AI

From motor control to embodied intelligence

research

Published
Authors

Siqi Liu, Leonard Hasenclever, Steven Bohez, Guy Lever, Zhe Wang, SM Ali Eslami, Nicols Hess

Using human and animal suggestions to teach robots to heat a ball, simulate human characters to carry boxes and play football

Learning human characters to pass the path of an obstacle through experience and error, which can lead to special solutions. Hess, and others. “The emergence of movement behaviors in rich environments” (2017).

Five years ago, we faced the challenge of teaching a fully articulated human personality to pass obstacles. This showed what the reinforcement learning (RL) can achieve through experience and error, but it also highlighted two challenges in the solution Incarnate intelligence:

  1. Reuse the previously learned behaviors: A large amount of data was needed for the “descent from the ground”. Without any preliminary knowledge of the force that must be applied to each of its joints, the worker began with random translation in the body and quickly falls on the ground. This problem can be reduced by reusing the previously learned behaviors.
  2. Distinctive behaviors: When the customer finally learned to move in obstacles, do this with abnormal (albeit) movement patterns that will be impractical for applications such as robots.

Here, we described a solution to both challenges called NPP alternatives (NPMP), which involves learning directed with the patterns of movement derived from humans and animals, and we discuss how this approach is used in our human football paper, published today in science robots.

We also discuss how this same approach allows the complete manipulation of the human body of vision, such as humans that carry an object, and automatic control in the real world, such as the robot that plays a ball.

Data distance in controlled engine alternatives with NPMP

NPMP is a general -purpose engine control unit that translates short horizon intentions into low -level control signals, training them in non -communication mode or via RL by imitating movement data (MCAP), registered with human beings or animals that lead to importance.
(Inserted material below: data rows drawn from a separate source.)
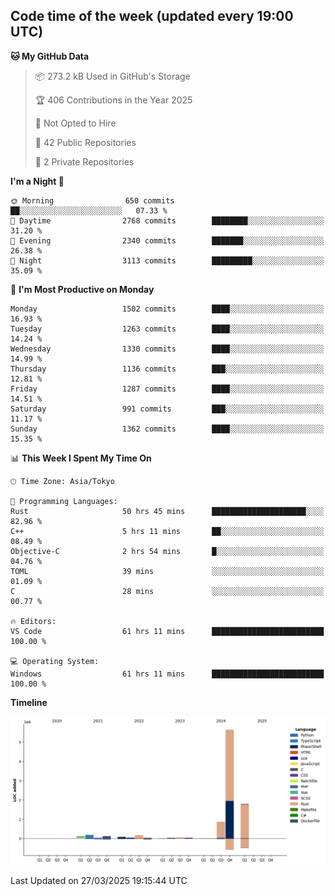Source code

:## Code time of the week (updated every 19:00 UTC)

<!--START_SECTION:waka-->
**🐱 My GitHub Data** 

> 📦 273.2 kB Used in GitHub's Storage 
 > 
> 🏆 406 Contributions in the Year 2025
 > 
> 🚫 Not Opted to Hire
 > 
> 📜 42 Public Repositories 
 > 
> 🔑 2 Private Repositories 
 > 
**I'm a Night 🦉** 

```text
🌞 Morning                650 commits         ██░░░░░░░░░░░░░░░░░░░░░░░   07.33 % 
🌆 Daytime                2768 commits        ████████░░░░░░░░░░░░░░░░░   31.20 % 
🌃 Evening                2340 commits        ███████░░░░░░░░░░░░░░░░░░   26.38 % 
🌙 Night                  3113 commits        █████████░░░░░░░░░░░░░░░░   35.09 % 
```
📅 **I'm Most Productive on Monday** 

```text
Monday                   1502 commits        ████░░░░░░░░░░░░░░░░░░░░░   16.93 % 
Tuesday                  1263 commits        ████░░░░░░░░░░░░░░░░░░░░░   14.24 % 
Wednesday                1330 commits        ████░░░░░░░░░░░░░░░░░░░░░   14.99 % 
Thursday                 1136 commits        ███░░░░░░░░░░░░░░░░░░░░░░   12.81 % 
Friday                   1287 commits        ████░░░░░░░░░░░░░░░░░░░░░   14.51 % 
Saturday                 991 commits         ███░░░░░░░░░░░░░░░░░░░░░░   11.17 % 
Sunday                   1362 commits        ████░░░░░░░░░░░░░░░░░░░░░   15.35 % 
```


📊 **This Week I Spent My Time On** 

```text
🕑︎ Time Zone: Asia/Tokyo

💬 Programming Languages: 
Rust                     50 hrs 45 mins      █████████████████████░░░░   82.96 % 
C++                      5 hrs 11 mins       ██░░░░░░░░░░░░░░░░░░░░░░░   08.49 % 
Objective-C              2 hrs 54 mins       █░░░░░░░░░░░░░░░░░░░░░░░░   04.76 % 
TOML                     39 mins             ░░░░░░░░░░░░░░░░░░░░░░░░░   01.09 % 
C                        28 mins             ░░░░░░░░░░░░░░░░░░░░░░░░░   00.77 % 

🔥 Editors: 
VS Code                  61 hrs 11 mins      █████████████████████████   100.00 % 

💻 Operating System: 
Windows                  61 hrs 11 mins      █████████████████████████   100.00 % 
```

**Timeline**

![Lines of Code chart](https://raw.githubusercontent.com/SARDONYX-sard/SARDONYX-sard/main/assets/bar_graph.png)


 Last Updated on 27/03/2025 19:15:44 UTC
<!--END_SECTION:waka-->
An agent learns to imitate the MCAP path (as shown in gray).

The model contains two parts:

  1. The encrypted that takes a future path and presses it in the intention of a engine.
  2. A low -level control unit produces the following procedure given the current position of the agent and this kinetic intention.

Our NPMP model first represents reference data in a low -level control unit (left). This low -level control unit can then be used as a connection and operation engine control unit on a new (right) mission.

After training, a low -level control unit can be reused to learn new tasks, as a high -level control unit is improved to direct the engine intentions directly. This effective exploration allows – since coherent behaviors are produced, even with the intentions of the engine from which samples were randomly taken – and restricting the final solution.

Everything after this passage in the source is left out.